• **To do**
Below are the entries. Print only the lines starting at the one with "Un test post-hoc" and ending at the one with "and performance: objects", exactly, with no pictures.

───── Data for the task ─────

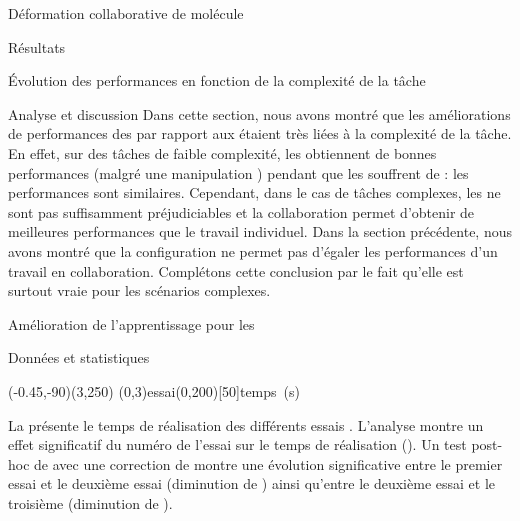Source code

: \documentclass[myfrancais,ngerman,english,french]{mythesis}
\begin{document}
\begin{mychapter}{Déformation collaborative de molécule}
\begin{mysection}{Résultats}
\begin{mysubsection}{Évolution des performances en fonction de la complexité de la tâche}
\begin{mysubsubsection}{Analyse et discussion}
					Dans cette section, nous avons montré que les améliorations de performances des  par rapport aux  étaient très liées à la complexité de la tâche.
					En effet, sur des tâches de faible complexité, les  obtiennent de bonnes performances (malgré une manipulation ) pendant que les  souffrent de  : les performances sont similaires.
					Cependant, dans le cas de tâches complexes, les  ne sont pas suffisamment préjudiciables et la collaboration permet d'obtenir de meilleures performances que le travail individuel.
					Dans la section précédente, nous avons montré que la configuration  ne permet pas d'égaler les performances d'un travail en collaboration.
					Complétons cette conclusion par le fait qu'elle est surtout vraie pour les scénarios complexes.
				\end{mysubsubsection}
			\end{mysubsection}
			\begin{mysubsection}{Amélioration de l'apprentissage pour les }
				\begin{mysubsubsection}{Données et statistiques}
					\begin{myfigure}
						\begin{myps}(-0.45,-90)(3,250)
							\myaxes(0,3){essai}(0,200)[50]{temps~(s)}
						\end{myps}
					\end{myfigure}

					La  présente le temps de réalisation  des différents essais .
					L'analyse montre un effet significatif du numéro de l'essai  sur le temps de réalisation  ().
					Un test post-hoc de  avec une correction de  montre une évolution significative entre le premier essai et le deuxième essai (diminution de ) ainsi qu'entre le deuxième essai et le troisième (diminution de ).


\end{mysubsubsection}
\end{mysubsection}
\end{mysection}
\end{mychapter}
\end{document}
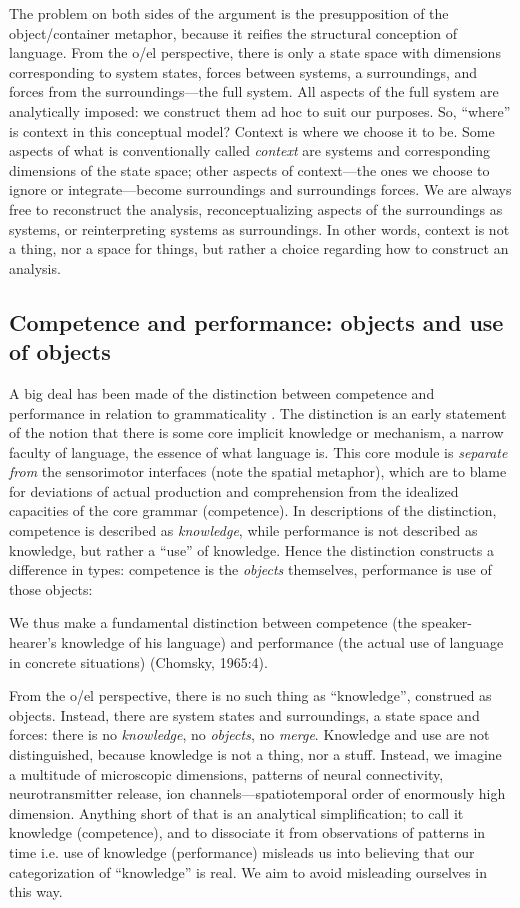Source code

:   The problem on both sides of the argument is the presupposition of the object/container metaphor, because it reifies the structural conception of language. From the o/el perspective, there is only a state space with dimensions corresponding to system states, forces between systems, a surroundings, and forces from the surroundings—the full system. All aspects of the full system are analytically imposed: we construct them ad hoc to suit our purposes. So, “where” is context in this conceptual model? Context is where we choose it to be. Some aspects of what is conventionally called \textit{context} are systems and corresponding dimensions of the state space; other aspects of context—the ones we choose to ignore or integrate—become surroundings and surroundings forces. We are always free to reconstruct the analysis, reconceptualizing aspects of the surroundings as systems, or reinterpreting systems as surroundings. In other words, context is not a thing, nor a space for things, but rather a choice regarding how to construct an analysis.

\subsection{Competence and performance: objects and use of objects}

A big deal has been made of the distinction between competence and performance in relation to grammaticality \citep{Chomsky1965}. The distinction is an early statement of the notion that there is some core implicit knowledge or mechanism, a narrow faculty of language, the essence of what language is. This core module is \textit{separate} \textit{from} the sensorimotor interfaces (note the spatial metaphor), which are to blame for deviations of actual production and comprehension from the idealized capacities of the core grammar (competence). In descriptions of the distinction, competence is described as \textit{knowledge}, while performance is not described as knowledge, but rather a “use” of knowledge. Hence the distinction constructs a difference in types: competence is the \textit{objects} themselves, performance is use of those objects:

We thus make a fundamental distinction between competence (the speaker-hearer's knowledge of his language) and performance (the actual use of language in concrete situations) (Chomsky, 1965:4).

  From the o/el perspective, there is no such thing as “knowledge”, construed as objects. Instead, there are system states and surroundings, a state space and forces: there is no \textit{knowledge}, no \textit{objects}, no \textit{merge}. Knowledge and use are not distinguished, because knowledge is not a thing, nor a stuff. Instead, we imagine a multitude of microscopic dimensions, patterns of neural connectivity, neurotransmitter release, ion channels—spatiotemporal order of enormously high dimension. Anything short of that is an analytical simplification; to call it knowledge (competence), and to dissociate it from observations of patterns in time i.e. use of knowledge (performance) misleads us into believing that our categorization of “knowledge” is real. We aim to avoid misleading ourselves in this way.

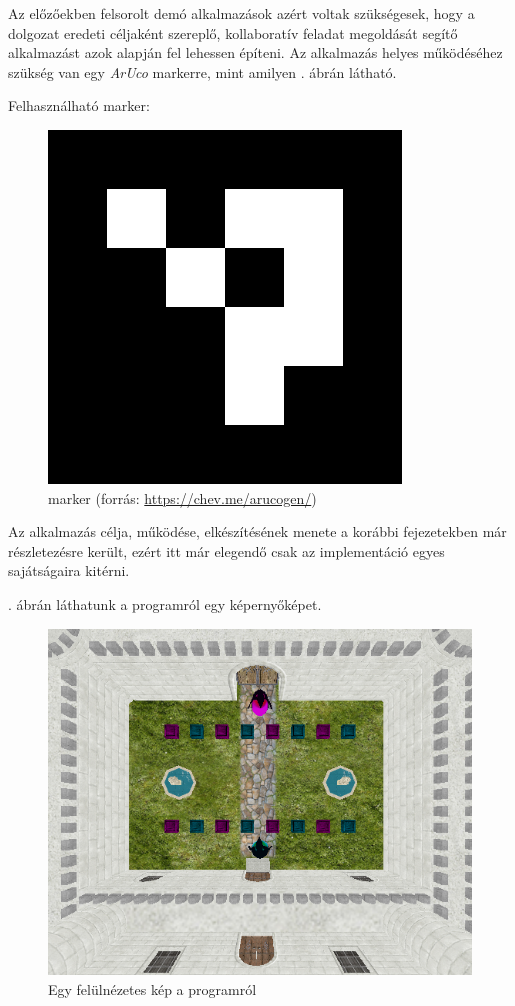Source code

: 
Az előzőekben felsorolt demó alkalmazások azért voltak szükségesek, hogy a dolgozat eredeti céljaként szereplő, kollaboratív feladat megoldását segítő alkalmazást azok alapján fel lehessen építeni.
Az alkalmazás helyes működéséhez szükség van egy \textit{ArUco} markerre, mint amilyen . ábrán látható.

Felhasználható marker: 
\begin{figure}[htp]
	\centering
	\includegraphics[scale=0.5]{images/marker.png}
	\caption{marker (forrás: \url{https://chev.me/arucogen/})}
	\label{fig:marker}
\end{figure}

Az alkalmazás célja, működése, elkészítésének menete a korábbi fejezetekben már részletezésre került, ezért itt már elegendő csak az implementáció egyes sajátságaira kitérni.

. ábrán láthatunk a programról egy képernyőképet.

\begin{figure}[htp]
	\centering
	\includegraphics[scale=0.7]{images/game.png}
	\caption{Egy felülnézetes kép a programról}
	\label{fig:game}
\end{figure}

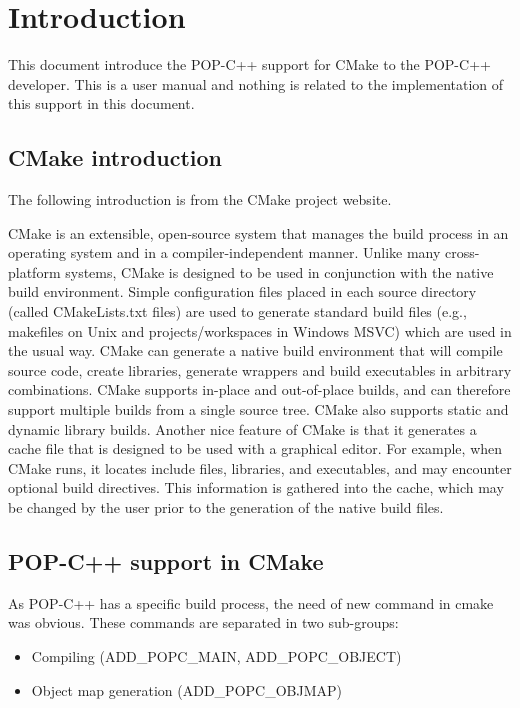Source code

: \documentclass[a4paper, 11pt]{article}
\newcommand{\s}{\vspace{0.3cm}}
\begin{document}




\tableofcontents
\pagebreak
\section{Introduction}
This document introduce the POP-C++ support for CMake to the POP-C++ developer. This is a user manual and nothing is related to the implementation of this support in this document. 
\subsection{CMake introduction}
The following introduction is from the CMake project website\cite{cmake}.\s

CMake is an extensible, open-source system that manages the build process in an operating system and in a compiler-independent manner. Unlike many cross-platform systems, CMake is designed to be used in conjunction with the native build environment. Simple configuration files placed in each source directory (called CMakeLists.txt files) are used to generate standard build files (e.g., makefiles on Unix and projects/workspaces in Windows MSVC) which are used in the usual way. CMake can generate a native build environment that will compile source code, create libraries, generate wrappers and build executables in arbitrary combinations. CMake supports in-place and out-of-place builds, and can therefore support multiple builds from a single source tree. CMake also supports static and dynamic library builds. Another nice feature of CMake is that it generates a cache file that is designed to be used with a graphical editor. For example, when CMake runs, it locates include files, libraries, and executables, and may encounter optional build directives. This information is gathered into the cache, which may be changed by the user prior to the generation of the native build files.

\subsection{POP-C++ support in CMake}
As POP-C++ has a specific build process, the need of new command in cmake was obvious. These commands are separated in two sub-groups: 

\begin{itemize}
\item Compiling (ADD\_POPC\_MAIN, ADD\_POPC\_OBJECT)
\item Object map generation (ADD\_POPC\_OBJMAP)
\end{itemize}
\end{document}
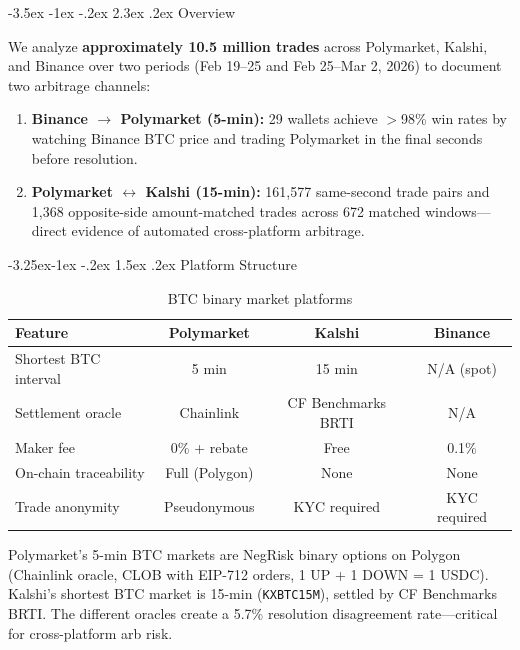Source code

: \documentclass[11pt,a4paper]{article}
\makeatletter
\renewcommand\section{\@startsection{section}{1}{\z@}%
  {-3.5ex \@plus -1ex \@minus -.2ex}%
  {2.3ex \@plus .2ex}%
  {\normalfont\Large\bfseries}}
\renewcommand\subsection{\@startsection{subsection}{2}{\z@}%
  {-3.25ex\@plus -1ex \@minus -.2ex}%
  {1.5ex \@plus .2ex}%
  {\normalfont\large\bfseries}}
\makeatother
\begin{document}
\section{Overview}

We analyze \textbf{approximately 10.5 million trades} across Polymarket, Kalshi, and Binance over two periods (Feb 19--25 and Feb 25--Mar 2, 2026) to document two arbitrage channels:

\begin{enumerate}[nosep]
    \item \textbf{Binance $\to$ Polymarket (5-min):} 29 wallets achieve $>$98\% win rates by watching Binance BTC price and trading Polymarket in the final seconds before resolution.
    \item \textbf{Polymarket $\leftrightarrow$ Kalshi (15-min):} 161,577 same-second trade pairs and 1,368 opposite-side amount-matched trades across 672 matched windows---direct evidence of automated cross-platform arbitrage.
\end{enumerate}

\subsection{Platform Structure}

\begin{table}[H]
\centering
\caption{BTC binary market platforms}
\label{tab:platforms}
\small
\begin{tabular}{@{}lccc@{}}
\toprule
\textbf{Feature} & \textbf{Polymarket} & \textbf{Kalshi} & \textbf{Binance} \\
\midrule
Shortest BTC interval & 5 min & 15 min & N/A (spot) \\
Settlement oracle & Chainlink & CF Benchmarks BRTI & N/A \\
Maker fee & 0\% + rebate & Free & 0.1\% \\
On-chain traceability & Full (Polygon) & None & None \\
Trade anonymity & Pseudonymous & KYC required & KYC required \\
\bottomrule
\end{tabular}
\end{table}

Polymarket's 5-min BTC markets are NegRisk binary options on Polygon (Chainlink oracle, CLOB with EIP-712 orders, 1 UP + 1 DOWN = 1 USDC). Kalshi's shortest BTC market is 15-min (\texttt{KXBTC15M}), settled by CF Benchmarks BRTI. The different oracles create a 5.7\% resolution disagreement rate---critical for cross-platform arb risk.
\end{document}

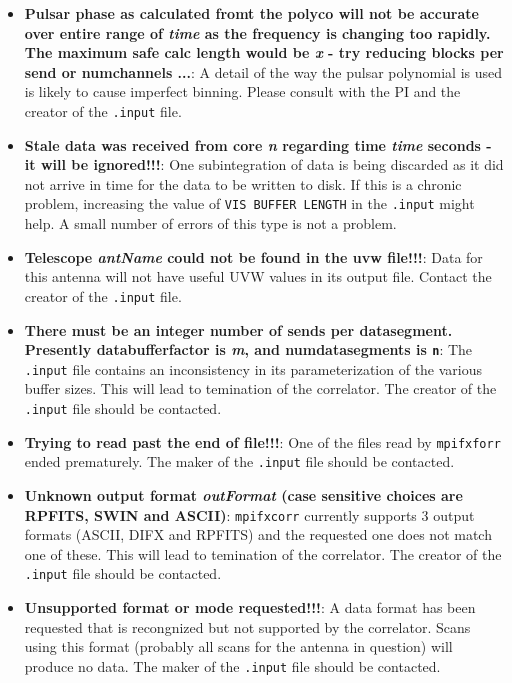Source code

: \begin{itemize}
\item {\bf Pulsar phase as calculated fromt the polyco will not be accurate over entire range of {\it time} as the frequency is changing too rapidly.  The maximum safe calc length would be {\it x} - try reducing blocks per send or numchannels ...}:
A detail of the way the pulsar polynomial is used is likely to cause imperfect binning.
Please consult with the PI and the creator of the {\tt .input} file.

\item {\bf Stale data was received from core {\it n} regarding time {\it time} seconds - it will be ignored!!!}:
One subintegration of data is being discarded as it did not arrive in time for the data to be written to disk.
If this is a chronic problem, increasing the value of {\tt VIS BUFFER LENGTH} in the {\tt .input} might help.
A small number of errors of this type is not a problem.

\item {\bf Telescope {\it antName} could not be found in the uvw file!!!}:
Data for this antenna will not have useful UVW values in its output file.
Contact the creator of the {\tt .input} file.

\item {\bf There must be an integer number of sends per datasegment.  Presently databufferfactor is {\it m}, and numdatasegments is {\tt n}}:
The {\tt .input} file contains an inconsistency in its parameterization of the various buffer sizes.
This will lead to temination of the correlator.
The creator of the {\tt .input} file should be contacted.

\item {\bf Trying to read past the end of file!!!}:
One of the files read by {\tt mpifxforr} ended prematurely.
The maker of the {\tt .input} file should be contacted.

\item {\bf Unknown output format {\it outFormat} (case sensitive choices are RPFITS, SWIN and ASCII)}:
{\tt mpifxcorr} currently supports 3 output formats (ASCII, DIFX and RPFITS) and the requested one does not match one of these.  
This will lead to temination of the correlator.
The creator of the {\tt .input} file should be contacted.

\item {\bf Unsupported format or mode requested!!!}:
A data format has been requested that is recongnized but not supported by the correlator.
Scans using this format (probably all scans for the antenna in question) will produce no data.
The maker of the {\tt .input} file should be contacted.


\end{itemize}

─────

• **Result for this exercise**
					Un test post-hoc de  avec une correction de  montre une évolution significative entre le premier essai et le deuxième essai (diminution de ) ainsi qu'entre le deuxième essai et le troisième (diminution de ).


\end{mysubsubsection}
\end{mysubsection}
\end{mysection}
\end{mychapter}
\end{document}
Source code

:   The problem on both sides of the argument is the presupposition of the object/container metaphor, because it reifies the structural conception of language. From the o/el perspective, there is only a state space with dimensions corresponding to system states, forces between systems, a surroundings, and forces from the surroundings—the full system. All aspects of the full system are analytically imposed: we construct them ad hoc to suit our purposes. So, “where” is context in this conceptual model? Context is where we choose it to be. Some aspects of what is conventionally called \textit{context} are systems and corresponding dimensions of the state space; other aspects of context—the ones we choose to ignore or integrate—become surroundings and surroundings forces. We are always free to reconstruct the analysis, reconceptualizing aspects of the surroundings as systems, or reinterpreting systems as surroundings. In other words, context is not a thing, nor a space for things, but rather a choice regarding how to construct an analysis.

\subsection{Competence and performance: objects and use of objects}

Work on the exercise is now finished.